Hence, the core issue is the possibility to consider personal data as a counter-performance, or, if one prefers, as a payment method, other than money. The answer to this question has very relevant practical consequences: in fact, if personal data are a counter-performance to a service, this economic operation can be considered as an actual contract and, if the parties are consumers and traders, consumer law can be applicable.

During the trial, the Facebook defence argued that personal data are an extra commercium good and data protection is a fundamental right, so they cannot be sold, traded or reduced to an economic interest. In this sense, as personal data cannot be a counter-performance, the operation where Facebook provides consumers with a digital service is for free and consumer law cannot be applied neither can be configured an unfair commercial practice.

This position seems to be in continuity with a European Data Protection Supervisor Opinion (n. 4/2017), provided with regard to the European Commission proposal for a Directive on certain aspects concerning contracts for the supply of digital content (COM(2015) 634 final). On this occasion the EDPS underlined that personal data are related to a fundamental right and they cannot be considered as a commodity and it defined as «dangerous» the possibility to let people «pay» with their personal data.

The Italian decision goes to a different direction. The judges affirm that Facebook actually capitalizes users’ personal data and make a profit from them. In addition, once a user provides his personal data and successively decides to remove them by a deselecting operation, this causes the loss of some services originally available. According to the Italian judges this circumstance clearly shows how Facebook social services are not for free, but they are a counter-performance to the provision of personal data, for commercial purposes. At the same time is it also clear that, due to their particular legal regime, these data cannot be considered as an actual commodity.

These argumentations lead the Court to consider applicable consumer law and, in particular the one on unfair commercial practices (Directive 2005/29/CE; in Italy this Directive has been transposed in the legislative decree 2005/206, articles 18 and following). In this regard, the judges clarify that there is no contrast between consumer and privacy law (as regulated by the Reg. UE 2016/679), but they provide consumers with a «multilevel» protection, being compatible with each other. This interaction, as many authors had already highlighted, contributes to increase the standard of consumer protection, since it allows to extend the application of certain business-to-consumer remedies to cases where processing of personal data is involved.

In light of these considerations, the Consiglio di Stato claims that a misleading commercial practice was adopted: Facebook represented his service as free, while actually it was not.

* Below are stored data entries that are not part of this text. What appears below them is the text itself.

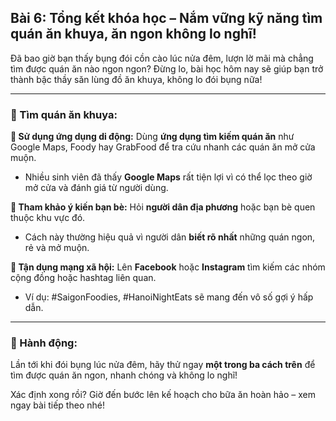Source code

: ## Bài 6: Tổng kết khóa học – Nắm vững kỹ năng tìm quán ăn khuya, ăn ngon không lo nghĩ!

Đã bao giờ bạn thấy bụng đói cồn cào lúc nửa đêm, lượn lờ mãi mà chẳng tìm được quán ăn nào ngon ngon? Đừng lo, bài học hôm nay sẽ giúp bạn trở thành bậc thầy săn lùng đồ ăn khuya, không lo đói bụng nữa!

---

### 📌 Tìm quán ăn khuya:

**🔹 Sử dụng ứng dụng di động:**
Dùng **ứng dụng tìm kiếm quán ăn** như Google Maps, Foody hay GrabFood để tra cứu nhanh các quán ăn mở cửa muộn.  
- Nhiều sinh viên đã thấy **Google Maps** rất tiện lợi vì có thể lọc theo giờ mở cửa và đánh giá từ người dùng.  

**🔹 Tham khảo ý kiến bạn bè:**
Hỏi **người dân địa phương** hoặc bạn bè quen thuộc khu vực đó.  
- Cách này thường hiệu quả vì người dân **biết rõ nhất** những quán ngon, rẻ và mở muộn.  

**🔹 Tận dụng mạng xã hội:**
Lên **Facebook** hoặc **Instagram** tìm kiếm các nhóm cộng đồng hoặc hashtag liên quan.  
- Ví dụ: #SaigonFoodies, #HanoiNightEats sẽ mang đến vô số gợi ý hấp dẫn.

---

### 🚀 Hành động:

Lần tới khi đói bụng lúc nửa đêm, hãy thử ngay **một trong ba cách trên** để tìm được quán ăn ngon, nhanh chóng và không lo nghĩ!  

Xác định xong rồi? Giờ đến bước lên kế hoạch cho bữa ăn hoàn hảo – xem ngay bài tiếp theo nhé!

In fact, as a consequence of this conduct, consumers were unaware that personal data they provided at the time of subscription were used for commercial and remunerational purposes. This circumstance, according to the Italian Court, is likely to materially distort their economic behaviour, falling within the scope of Directive 2005/29/CE.

For these reasons the judges confirm the penalties stated by the Italian independent market Authority (AGCM) to the social networks company, in relation to this practice. This case represents another step in the debate focused on considering personal data as consideration, especially in consumer contracts.  It has become clear that nowadays many business models are based on personal data, and a «data market» exists, as scholars observe. In this context, it would be fundamental the application of consumer law principles and rules to these cases, in order to provide consumers (the weak part) with an actual protection. The first step to be made in order to reach such achievement is the qualification of these operations as contracts where personal data are to be considered the counter-performance.